Otto anni dopo A Gentle Creature e numerosi documentari, Sergei Loznitsa torna al cinema di finzione.

Lo fa con Two Prosecutors (acquistato per l’Italia da Lucky Red), opera ispirata agli scritti di Georgij Demidov, fisico e prigioniero politico durante il regime del terrore staliniano.

Siamo dunque nell'URSS del 1937, dentro la gelida prigione di Bryansk, abitata da relitti umani, la maggior parte dei quali arrestati per crimini "antisocialisti" e "antirivoluzionari".

Migliaia di lettere scritte da questi prigionieri vengono destinate ad una stufa-inceneritore ancor prima che possano varcare la soglia di quei cancelli. Se ne salva miracolosamente una, scritta con il sangue, ed è quella che dà il via "all'azione" del film.

Che è tutto giocato su una sottile contrapposizione concettuale: Loznitsa ingabbia il racconto dentro l'aspect ratio di 1.33:1, ogni sequenza rimane a sua volta prigioniera di una camera fissa che diventa presa di posizione non solamente figlia di un rigore formale (ricordiamo che altri film di finzione del regista ucraino, come Anime nella nebbia ad esempio, erano caratterizzati da lunghissimi piani-sequenza) ma contraltare ideologico di un moto (d'animo, legale, umano), quello del giovane procuratore Kornev (Alexander Kuznetsov), che decide dapprima di far visita al detenuto Stepniak (Alexander Filippenko), l'autore della missiva, poi di dare seguito alla sua tragica testimonianza, recandosi a Mosca dal procuratore generale Vishynsky (Anatoly Beliy) per denunciare i crimini commessi dall'NKVD, il Commissariato del popolo per gli affari interni, ufficialmente chiamato a proteggere la sicurezza dello Stato, in realtà artefice di indicibili abusi (le famigerate purghe staliniane) sia in fase probatoria (fondamentalmente nulla) sia attraverso "mezzi fisici di persuasione", leggasi tortura, atti ad estorcere confessioni forzate di persone innocenti che venivano così dapprima incarcerate e poi condannate a morte.

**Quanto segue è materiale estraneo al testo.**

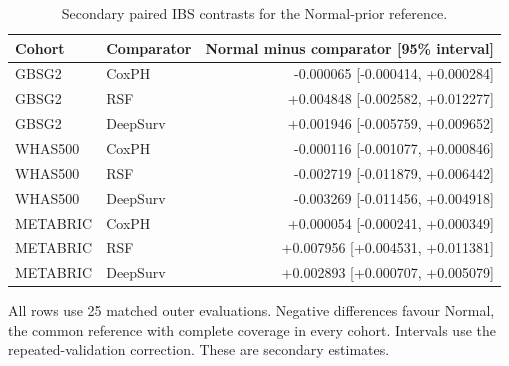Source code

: \begin{table}[htbp]
\centering
\small
\caption{Secondary paired IBS contrasts for the Normal-prior reference.}
\label{tab:report-secondary}
\begin{tabular}{@{}llr@{}}
\toprule
Cohort & Comparator & Normal minus comparator [95\% interval]\\
\midrule
GBSG2 & CoxPH & -0.000065 [-0.000414, +0.000284]\\
GBSG2 & RSF & +0.004848 [-0.002582, +0.012277]\\
GBSG2 & DeepSurv & +0.001946 [-0.005759, +0.009652]\\
WHAS500 & CoxPH & -0.000116 [-0.001077, +0.000846]\\
WHAS500 & RSF & -0.002719 [-0.011879, +0.006442]\\
WHAS500 & DeepSurv & -0.003269 [-0.011456, +0.004918]\\
METABRIC & CoxPH & +0.000054 [-0.000241, +0.000349]\\
METABRIC & RSF & +0.007956 [+0.004531, +0.011381]\\
METABRIC & DeepSurv & +0.002893 [+0.000707, +0.005079]\\
\bottomrule
\end{tabular}
\par\smallskip
\begin{minipage}{\textwidth}\footnotesize All rows use 25 matched outer evaluations. Negative differences favour Normal, the common reference with complete coverage in every cohort. Intervals use the repeated-validation correction. These are secondary estimates.\end{minipage}
\end{table}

Two Prosecutors - @ SBS Productions
Two Prosecutors - @ SBS Productions

Two Prosecutors - @ SBS Productions

La spietatezza di un simile sistema resta confinata nel fuoricampo di un'opera (magistrale il momento in cui Kornev si affaccia dalla finestra dell'ufficio del carcere quando un detenuto stramazza al suolo in cortile) che alla vista risponde con la messinscena kafkiana ed elegante di un potere subdolo e mefistofelico: le ore di attesa in carcere, le altrettante nell'anticamera dell'ufficio moscovita di Vishynsky, l'illusione di aver ottenuto un riscontro positivo e fattivo per iniziare un procedimento atto a porre fine alla barbarie, la paziente determinazione di Kornev è l'ultimo baluardo di speranza (anche se come finirà la sua storia è abbastanza ovvio...) in un meccanismo, quello dei regimi totalitari, che ancora bussa con insistenza alle nostre porte.

D'altronde, come ha ricordato lo stesso Loznitsa, che da molto tempo colleziona i testi sui Gulag e sui campi di concentramento, tutto questo "non è uno specchio del passato, ma uno specchio del presente".